As I understand it the prime US idea was to attack the centre of German power and hence draw in and defeat their main military forces. Basic Napoleonic strategy. They were very, very strongly committed to landing in France ASAP once they entered the war and it was only practical limitations, including such ideas as landing in France in late 42 being simply impossible that prompted them to accept Operation Torch and then operations in Italy at all.
Hence I can't see them being willing to bother at all about Italian held parts of the Balkans as a way of getting footholds in that region and being able to threaten key resources such as Polesti, the Danube and knocking out some of the Axis allies. They definitely didn't seem to have any concern about getting to such areas before the Soviets and hence preventing the spread of communism and Soviet control. Feb 46 - for some reason I had thought it was Aug 46?? - is really too early for cold war tensions to affect this and any warnings from MacArthur is likely to be viewed, probably correctly, as his own personal bias. I got the impression, possibly it was the bit "And they can try to handle the surrender of Italy better, so less territory, people, fall into Nazi hands." which I thought included areas under Italian control in the Balkans.
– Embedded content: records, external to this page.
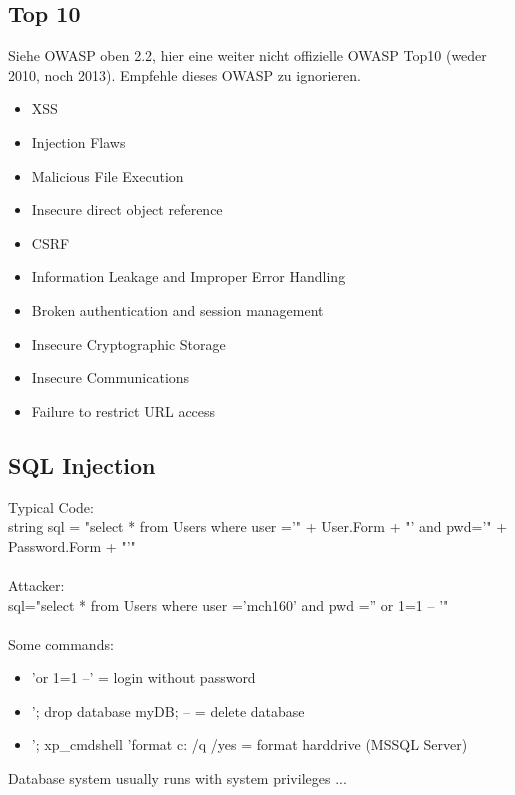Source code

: \documentclass[a4paper, 12pt]{article}
\begin{document}
\subsection{Top 10}
Siehe OWASP oben 2.2, hier eine weiter nicht offizielle OWASP Top10 (weder 2010, noch 2013). Empfehle dieses OWASP zu ignorieren.
\begin{itemize}
\item XSS
\item Injection Flaws
\item Malicious File Execution
\item Insecure direct object reference
\item CSRF
\item Information Leakage and Improper Error Handling
\item Broken authentication and session management
\item Insecure Cryptographic Storage
\item Insecure Communications
\item Failure to restrict URL access
\end{itemize}
\subsection{SQL Injection}
Typical Code: \\
string sql = "select * from Users where user ='" +
User.Form + "' and pwd='" + Password.Form + "'"\\\\
Attacker: \\
sql="select * from Users where user ='mch160' and pwd
='' or 1=1 -- '"\\\\

Some commands:
\begin{itemize}
\item 'or 1=1 --'   = login without password
\item '; drop database myDB; --   = delete database
\item '; xp\_cmdshell 'format c: /q /yes   = format harddrive (MSSQL Server)
\end{itemize}
Database system usually runs with system privileges ...
\end{document}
But generally agree the US will be eager for all forces to France ASAP.
I don't know enough on the war in China that while there was a fair level of stalemate on the front lines from ~1941-44 how much the Japanese successes in the final stages compared to this were a) They were so busy with operations elsewhere, especially attacks on the western powers that they didn't try or b) Chinese forces declined significantly in ability during this period, possibly due to the lull in activity allowing more infighting, coupled with the increasing isolation of them with the Burma route being cut. or c) A mix of both.
As such while their time is limited being cut off from their primary sources of supplies and equipment as well as manpower if the Japanese forces in China did decide to fight on in large numbers then I wouldn't be doing any more than guessing as to how well they would do against the Chinese in the short term. I do suspect that any such continued fighting would be limited in scope as many would accept an order from the emperor to surrender, or possibly withdrawal to coastal regions/Manchuria to surrender to allied forces there for repatriation. [Given what the Japanese had done in China I would think many would be reluctant to surrender to Chinese forces.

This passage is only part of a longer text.